## PROVIDED RECORDS

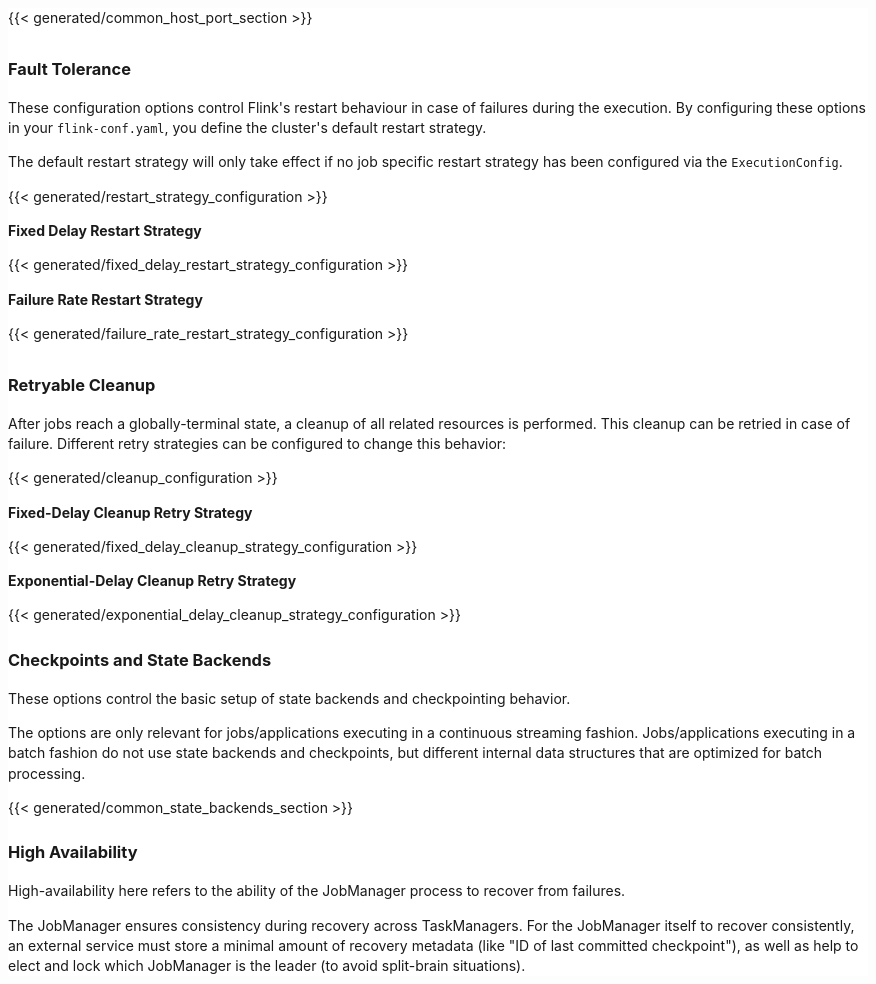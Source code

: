 {{< generated/common_host_port_section >}}

##

### Fault Tolerance

These configuration options control Flink's restart behaviour in case of failures during the execution. By configuring
these options in your `flink-conf.yaml`, you define the cluster's default restart strategy.

The default restart strategy will only take effect if no job specific restart strategy has been configured via
the `ExecutionConfig`.

{{< generated/restart_strategy_configuration >}}

**Fixed Delay Restart Strategy**

{{< generated/fixed_delay_restart_strategy_configuration >}}

**Failure Rate Restart Strategy**

{{< generated/failure_rate_restart_strategy_configuration >}}

##

### Retryable Cleanup

After jobs reach a globally-terminal state, a cleanup of all related resources is performed. This cleanup can be retried
in case of failure. Different retry strategies can be configured to change this behavior:

{{< generated/cleanup_configuration >}}

**Fixed-Delay Cleanup Retry Strategy**

{{< generated/fixed_delay_cleanup_strategy_configuration >}}

**Exponential-Delay Cleanup Retry Strategy**

{{< generated/exponential_delay_cleanup_strategy_configuration >}}

### Checkpoints and State Backends

These options control the basic setup of state backends and checkpointing behavior.

The options are only relevant for jobs/applications executing in a continuous streaming fashion. Jobs/applications
executing in a batch fashion do not use state backends and checkpoints, but different internal data structures that are
optimized for batch processing.

{{< generated/common_state_backends_section >}}

### High Availability

High-availability here refers to the ability of the JobManager process to recover from failures.

The JobManager ensures consistency during recovery across TaskManagers. For the JobManager itself to recover
consistently, an external service must store a minimal amount of recovery metadata (like "ID of last committed
checkpoint"), as well as help to elect and lock which JobManager is the leader (to avoid split-brain situations).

## PROBLEM DESCRIPTION
Show each line of the listing that holds the string "batch".

## EXERCISE ANSWER
executing in a batch fashion do not use state backends and checkpoints, but different internal data structures that are
optimized for batch processing.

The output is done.